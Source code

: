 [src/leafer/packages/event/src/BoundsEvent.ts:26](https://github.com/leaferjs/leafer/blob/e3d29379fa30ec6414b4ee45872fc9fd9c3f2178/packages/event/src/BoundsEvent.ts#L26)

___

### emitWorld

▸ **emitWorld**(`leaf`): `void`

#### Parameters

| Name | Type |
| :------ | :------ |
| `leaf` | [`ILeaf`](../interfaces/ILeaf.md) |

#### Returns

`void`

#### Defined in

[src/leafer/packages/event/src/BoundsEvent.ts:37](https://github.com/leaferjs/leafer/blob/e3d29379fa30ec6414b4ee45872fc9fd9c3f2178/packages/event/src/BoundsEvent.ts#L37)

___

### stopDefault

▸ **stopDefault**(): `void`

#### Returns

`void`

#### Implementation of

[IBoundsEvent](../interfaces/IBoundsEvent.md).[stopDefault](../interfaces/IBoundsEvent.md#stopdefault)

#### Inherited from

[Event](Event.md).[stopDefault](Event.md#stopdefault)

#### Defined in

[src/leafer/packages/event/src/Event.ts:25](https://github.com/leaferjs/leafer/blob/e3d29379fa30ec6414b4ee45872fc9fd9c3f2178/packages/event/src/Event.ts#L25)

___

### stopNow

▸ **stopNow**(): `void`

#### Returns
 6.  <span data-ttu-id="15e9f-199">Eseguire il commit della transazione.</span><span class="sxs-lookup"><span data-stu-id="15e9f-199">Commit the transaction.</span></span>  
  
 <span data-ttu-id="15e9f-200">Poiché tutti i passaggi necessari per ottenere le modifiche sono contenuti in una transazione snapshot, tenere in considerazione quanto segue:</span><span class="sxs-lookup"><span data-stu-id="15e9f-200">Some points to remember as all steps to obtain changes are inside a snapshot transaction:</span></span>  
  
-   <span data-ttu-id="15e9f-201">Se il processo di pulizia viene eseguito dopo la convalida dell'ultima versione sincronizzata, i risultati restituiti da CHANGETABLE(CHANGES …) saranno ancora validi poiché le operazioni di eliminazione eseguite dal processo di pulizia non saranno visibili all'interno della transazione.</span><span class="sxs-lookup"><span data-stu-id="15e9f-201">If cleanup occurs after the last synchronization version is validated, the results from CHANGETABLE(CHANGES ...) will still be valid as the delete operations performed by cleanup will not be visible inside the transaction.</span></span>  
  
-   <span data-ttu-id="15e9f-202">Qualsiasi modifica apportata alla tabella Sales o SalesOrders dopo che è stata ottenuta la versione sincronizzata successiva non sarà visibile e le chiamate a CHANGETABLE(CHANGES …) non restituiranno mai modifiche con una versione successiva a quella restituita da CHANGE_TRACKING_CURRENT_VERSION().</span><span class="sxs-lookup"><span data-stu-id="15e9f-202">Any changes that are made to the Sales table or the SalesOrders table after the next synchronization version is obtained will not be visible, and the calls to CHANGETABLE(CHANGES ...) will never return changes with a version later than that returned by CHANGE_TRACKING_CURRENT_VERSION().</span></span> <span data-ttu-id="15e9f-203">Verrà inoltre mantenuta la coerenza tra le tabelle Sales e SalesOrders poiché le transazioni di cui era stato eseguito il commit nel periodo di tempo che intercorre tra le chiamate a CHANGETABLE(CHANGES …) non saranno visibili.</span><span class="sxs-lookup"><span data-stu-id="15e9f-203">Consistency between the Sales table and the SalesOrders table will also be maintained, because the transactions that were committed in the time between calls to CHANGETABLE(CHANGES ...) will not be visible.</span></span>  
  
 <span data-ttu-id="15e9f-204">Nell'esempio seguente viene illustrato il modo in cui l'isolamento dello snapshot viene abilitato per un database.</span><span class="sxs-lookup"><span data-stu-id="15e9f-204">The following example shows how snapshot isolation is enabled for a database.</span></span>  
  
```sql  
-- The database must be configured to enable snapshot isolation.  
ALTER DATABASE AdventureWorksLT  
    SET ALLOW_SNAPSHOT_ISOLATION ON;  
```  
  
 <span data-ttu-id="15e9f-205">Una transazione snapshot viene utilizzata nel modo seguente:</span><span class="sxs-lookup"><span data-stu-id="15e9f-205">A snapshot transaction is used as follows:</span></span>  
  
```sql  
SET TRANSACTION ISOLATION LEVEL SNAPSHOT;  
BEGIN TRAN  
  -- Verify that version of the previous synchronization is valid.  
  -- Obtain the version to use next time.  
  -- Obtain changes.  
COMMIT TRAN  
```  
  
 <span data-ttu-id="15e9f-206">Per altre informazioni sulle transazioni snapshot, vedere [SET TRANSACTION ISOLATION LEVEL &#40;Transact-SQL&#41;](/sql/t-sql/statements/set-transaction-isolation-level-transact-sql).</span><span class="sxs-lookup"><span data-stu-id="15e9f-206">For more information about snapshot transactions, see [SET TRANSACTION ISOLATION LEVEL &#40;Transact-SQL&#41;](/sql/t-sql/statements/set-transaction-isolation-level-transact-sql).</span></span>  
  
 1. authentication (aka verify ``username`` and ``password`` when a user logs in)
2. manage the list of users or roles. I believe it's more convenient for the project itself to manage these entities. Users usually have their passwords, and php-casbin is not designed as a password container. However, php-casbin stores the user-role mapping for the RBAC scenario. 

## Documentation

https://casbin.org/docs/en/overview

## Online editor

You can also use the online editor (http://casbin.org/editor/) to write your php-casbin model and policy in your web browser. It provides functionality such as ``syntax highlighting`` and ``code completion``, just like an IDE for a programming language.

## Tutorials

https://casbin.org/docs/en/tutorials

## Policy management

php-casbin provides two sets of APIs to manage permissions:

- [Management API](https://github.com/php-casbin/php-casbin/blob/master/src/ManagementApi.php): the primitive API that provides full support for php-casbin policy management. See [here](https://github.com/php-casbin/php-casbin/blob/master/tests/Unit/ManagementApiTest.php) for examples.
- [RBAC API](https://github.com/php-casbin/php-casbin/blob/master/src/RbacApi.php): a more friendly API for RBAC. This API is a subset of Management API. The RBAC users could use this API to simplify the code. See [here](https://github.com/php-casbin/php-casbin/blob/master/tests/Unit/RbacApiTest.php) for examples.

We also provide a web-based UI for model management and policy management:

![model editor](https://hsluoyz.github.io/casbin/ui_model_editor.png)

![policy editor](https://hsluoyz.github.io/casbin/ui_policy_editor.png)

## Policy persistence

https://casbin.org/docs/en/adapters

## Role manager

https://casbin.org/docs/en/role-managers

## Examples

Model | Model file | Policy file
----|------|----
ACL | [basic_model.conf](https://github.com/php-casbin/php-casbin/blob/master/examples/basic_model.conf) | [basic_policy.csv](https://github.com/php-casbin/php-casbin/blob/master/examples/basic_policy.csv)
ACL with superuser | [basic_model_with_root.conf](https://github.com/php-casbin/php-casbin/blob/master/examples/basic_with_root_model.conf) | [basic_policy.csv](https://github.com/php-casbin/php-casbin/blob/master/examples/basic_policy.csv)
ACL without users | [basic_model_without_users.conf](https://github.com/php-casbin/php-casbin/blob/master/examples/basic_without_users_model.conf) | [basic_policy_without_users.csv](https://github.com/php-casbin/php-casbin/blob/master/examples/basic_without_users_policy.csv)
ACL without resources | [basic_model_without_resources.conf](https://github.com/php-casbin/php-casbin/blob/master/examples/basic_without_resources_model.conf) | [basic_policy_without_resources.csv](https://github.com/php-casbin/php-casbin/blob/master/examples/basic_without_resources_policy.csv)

Exercise details: Using the material above, count how many lines include the word "docs" and answer with only that figure.

Written response: 4